Remark 2: Even though zero is within the CI, you must not say that there is no difference in performance between members and nonmembers. The difference might indeed be zero, but it might also be anywhere between 0.46 in one direction and 0.10 in the other. There’s even a 5% chance that the true difference lies outside those limits. Always bear in mind the difference between insufficient evidence for and evidence against. (You may hear that said as “lack of evidence for is not evidence against.”)
This chapter covered confidence intervals and hypothesis tests for two samples, both binomial and numeric data. Instead of testing a population’s μ or p against some baseline number, you test the μ or p of two populations against each other.
If there’s an effect to be found, you’re more likely to find it with a paireddata design than with unpaired data.

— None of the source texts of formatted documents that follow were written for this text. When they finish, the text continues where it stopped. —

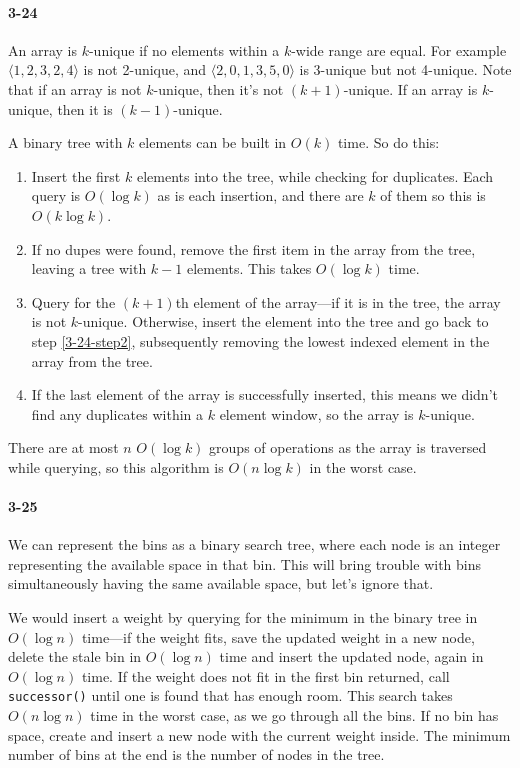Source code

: \documentclass{report}
\begin{document}
\paragraph{3-24} An array is $k$-unique if no elements within a $k$-wide range are equal. For example $\langle1,2,3,2,4\rangle$ is not 2-unique, and $\langle2,0,1,3,5,0\rangle$ is 3-unique but not 4-unique. Note that if an array is not $k$-unique, then it's not $(k+1)$-unique. If an array is $k$-unique, then it is $(k-1)$-unique.

A binary tree with $k$ elements can be built in $O(k)$ time. So do this:
\begin{enumerate}[label=\arabic*)]
	\item Insert the first $k$ elements into the tree, while checking for duplicates. Each query is $O(\log k)$ as is each insertion, and there are $k$ of them so this is $O(k\log k)$.
	\item If no dupes were found, remove the first item in the array from the tree, leaving a tree with $k-1$ elements. This takes $O(\log k)$ time. \label{3-24-step2}
	\item Query for the $(k+1)$th element of the array---if it is in the tree, the array is not $k$-unique. Otherwise, insert the element into the tree and go back to step \ref{3-24-step2}, subsequently removing the lowest indexed element in the array from the tree.
	\item If the last element of the array is successfully inserted, this means we didn't find any duplicates within a $k$ element window, so the array is $k$-unique.
\end{enumerate}

There are at most $n$ $O(\log k)$ groups of operations as the array is traversed while querying, so this algorithm is $O(n\log k)$ in the worst case.

\paragraph{3-25} We can represent the bins as a binary search tree, where each node is an integer representing the available space in that bin. This will bring trouble with bins simultaneously having the same available space, but let's ignore that.

We would insert a weight by querying for the minimum in the binary tree in $O(\log n)$ time---if the weight fits, save the updated weight in a new node, delete the stale bin in $O(\log n)$ time and insert the updated node, again in $O(\log n)$ time. If the weight does not fit in the first bin returned, call \lstinline!successor()! until one is found that has enough room. This search takes $O(n\log n)$ time in the worst case, as we go through all the bins. If no bin has space, create and insert a new node with the current weight inside. The minimum number of bins at the end is the number of nodes in the tree.
\end{document}
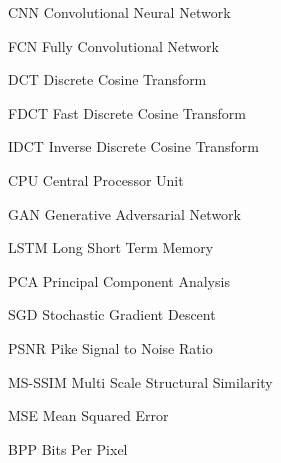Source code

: \begin{denotation}
    \item[CNN] Convolutional Neural Network
    \item[FCN] Fully Convolutional Network
    \item[DCT] Discrete Cosine Transform
    \item[FDCT] Fast Discrete Cosine Transform
    \item[IDCT] Inverse Discrete Cosine Transform
    \item[CPU] Central Processor Unit
    \item[GAN] Generative Adversarial Network
    \item[LSTM] Long Short Term Memory
    \item[PCA] Principal Component Analysis
    \item[SGD] Stochastic Gradient Descent
    \item[PSNR] Pike Signal to Noise Ratio
    \item[MS-SSIM] Multi Scale Structural Similarity
    \item[MSE] Mean Squared Error
    \item[BPP] Bits Per Pixel
\end{denotation}

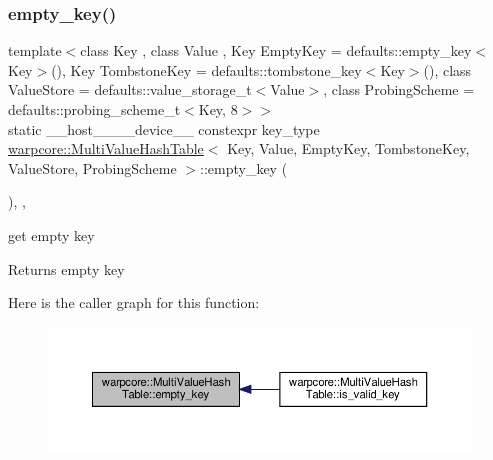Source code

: \subsubsection{\texorpdfstring{empty\+\_\+key()}{empty\_key()}}
{\footnotesize\ttfamily template$<$class Key , class Value , Key Empty\+Key = defaults\+::empty\+\_\+key$<$\+Key$>$(), Key Tombstone\+Key = defaults\+::tombstone\+\_\+key$<$\+Key$>$(), class Value\+Store  = defaults\+::value\+\_\+storage\+\_\+t$<$\+Value$>$, class Probing\+Scheme  = defaults\+::probing\+\_\+scheme\+\_\+t$<$\+Key, 8$>$$>$ \\
static \+\_\+\+\_\+host\+\_\+\+\_\+\+\_\+\+\_\+device\+\_\+\+\_\+ constexpr key\+\_\+type \hyperlink{classwarpcore_1_1MultiValueHashTable}{warpcore\+::\+Multi\+Value\+Hash\+Table}$<$ Key, Value, Empty\+Key, Tombstone\+Key, Value\+Store, Probing\+Scheme $>$\+::empty\+\_\+key (\begin{DoxyParamCaption}{ }\end{DoxyParamCaption})\hspace{0.3cm}{\ttfamily [inline]}, {\ttfamily [static]}, {\ttfamily [noexcept]}}



get empty key 

\begin{DoxyReturn}{Returns}
empty key 
\end{DoxyReturn}
Here is the caller graph for this function\+:
\nopagebreak
\begin{figure}[H]
\begin{center}
\leavevmode
\includegraphics[width=350pt]{classwarpcore_1_1MultiValueHashTable_aefacf0aa968291b9965e302e835ea249_icgraph}
\end{center}
\end{figure}
\mbox{\label{classwarpcore_1_1MultiValueHashTable_aae24b5424491ad31fea85d1d909af6e9}} 
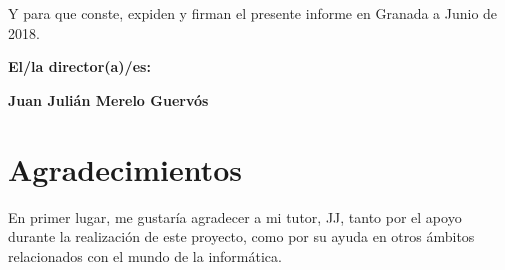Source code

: \vspace{0.5cm}

Y para que conste, expiden y firman el presente informe en Granada a Junio de 2018.

\vspace{1cm}

\textbf{El/la director(a)/es: }

\vspace{5cm}

\noindent \textbf{Juan Julián Merelo Guervós}

\chapter*{Agradecimientos}

En primer lugar, me gustaría agradecer a mi tutor, JJ, tanto por el apoyo durante la realización
de este proyecto, como por su ayuda en otros ámbitos relacionados con el mundo de la informática.
\\\\


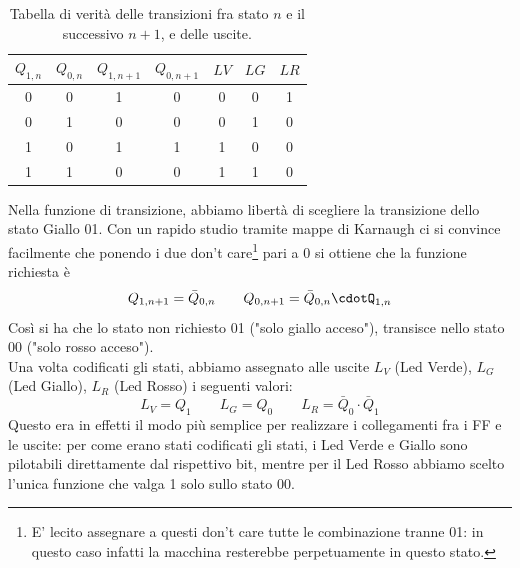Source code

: \documentclass[10pt,a4paper]{article}
\begin{document}
\begin{table}[!htb]
\centering
\begin{tabular}{|c|c||c|c||c|c|c|}
\hline
$Q_{1,n}$ & $Q_{0,n}$ & $Q_{1,n+1}$ & $Q_{0,n+1}$ & $LV$ & $LG$ & $LR$\\
\hline
0 & 0 & 1 & 0 & 0 & 0 & 1 \\
0 & 1 & 0 & 0 & 0 & 1 & 0\\
1 & 0 & 1 & 1 & 1 & 0 & 0\\
1 & 1 & 0 & 0 & 1 & 1 & 0\\
\hline
\end{tabular}
\caption{Tabella di verità delle transizioni fra stato $n$ e il successivo $n+1$, e delle uscite.\label{tab:transizioneenabled}}
\end{table}

Nella funzione di transizione, abbiamo libertà di scegliere la transizione dello stato Giallo 01.
Con un rapido studio tramite mappe di Karnaugh ci si convince facilmente che ponendo i due don't care\footnote{E' lecito assegnare a questi don't care tutte le combinazione tranne 01: in questo caso infatti la macchina resterebbe perpetuamente in questo stato.} pari a 0 si ottiene che la funzione richiesta è \begin{equation}
Q_{1, n+1} = \bar{Q}_{0,n}\qquad Q_{0,n+1} = \bar{Q}_{0,n}\cdotQ_{1,n} 
\end{equation}
Così si ha che lo stato non richiesto 01 ("solo giallo acceso"), transisce nello stato 00 ("solo rosso acceso").\\
Una volta codificati gli stati, abbiamo assegnato alle uscite $L_V$ (Led Verde), $L_G$ (Led Giallo), $L_R$ (Led Rosso) i seguenti valori:
\begin{equation}
L_V = Q_1 \qquad L_G = Q_0 \qquad L_R = \bar{Q}_0\cdot \bar{Q}_1
\end{equation}
Questo era in effetti il modo più semplice per realizzare i collegamenti fra i FF e le uscite: per come erano stati codificati gli stati, i Led Verde e Giallo sono pilotabili direttamente dal rispettivo bit, mentre per il Led Rosso abbiamo scelto l'unica funzione che valga 1 solo sullo stato 00. %
\end{document}
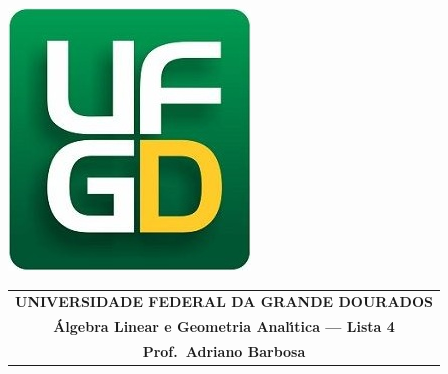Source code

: \documentclass[a4paper,5pt]{amsbook}
\begin{document}
\thispagestyle{empty}
\pagestyle{empty}
\begin{minipage}[h]{0.14\textwidth}
	\includegraphics[scale=0.24]{../../ufgd.png}
\end{minipage}
\begin{minipage}[h]{\textwidth}
\begin{tabular}{c}
{{\bf UNIVERSIDADE FEDERAL DA GRANDE DOURADOS}}\\
{{\bf \'{A}lgebra Linear e Geometria Anal\'{\i}tica --- Lista 4}}\\
{{\bf Prof.\ Adriano Barbosa}}\\
\end{tabular}
\vspace{-0.45cm}
%
\end{minipage}

\vspace{1cm}
\end{document}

Caution! Just having equal sample sizes is not enough for paired data; there has to be an association between each member of one sample and a specific member of the other sample. They can be two tasks performed by the same individual, husbandwife studies, identicaltwin studies, etc.
In step 1 of your HT or at the beginning of your CI, write the definition of d, showing which direction you will subtract. Your HT is about μ_{d}.
Do your requirements check on the d’s — you don’t care whether the original numbers pass requirements.
Use plain TTest
or TInterval
on the
differences.
In HT step 1 or at start of CI, identify population 1 and population 2 (not sample 1 and sample 2).
Check requirements on each sample separately.
Use 2SampTTest
or 2SampTInt
.
In HT step 1 or at start of CI, identify population 1 and population 2 (not sample 1 and sample 2).
Requirements are slightly different between CI and HT, and in fact with HT it’s easier to check requirements after the computations.
Use 2PropZTest
or 2PropZInt
.
Be able to calculate necessary sample size to keep margin of error below a desired value for a desired confidence level.
With binomial data, the difference is a matter of percentage points, not percent.
Your interpretation should clearly be about the populations, not the samples.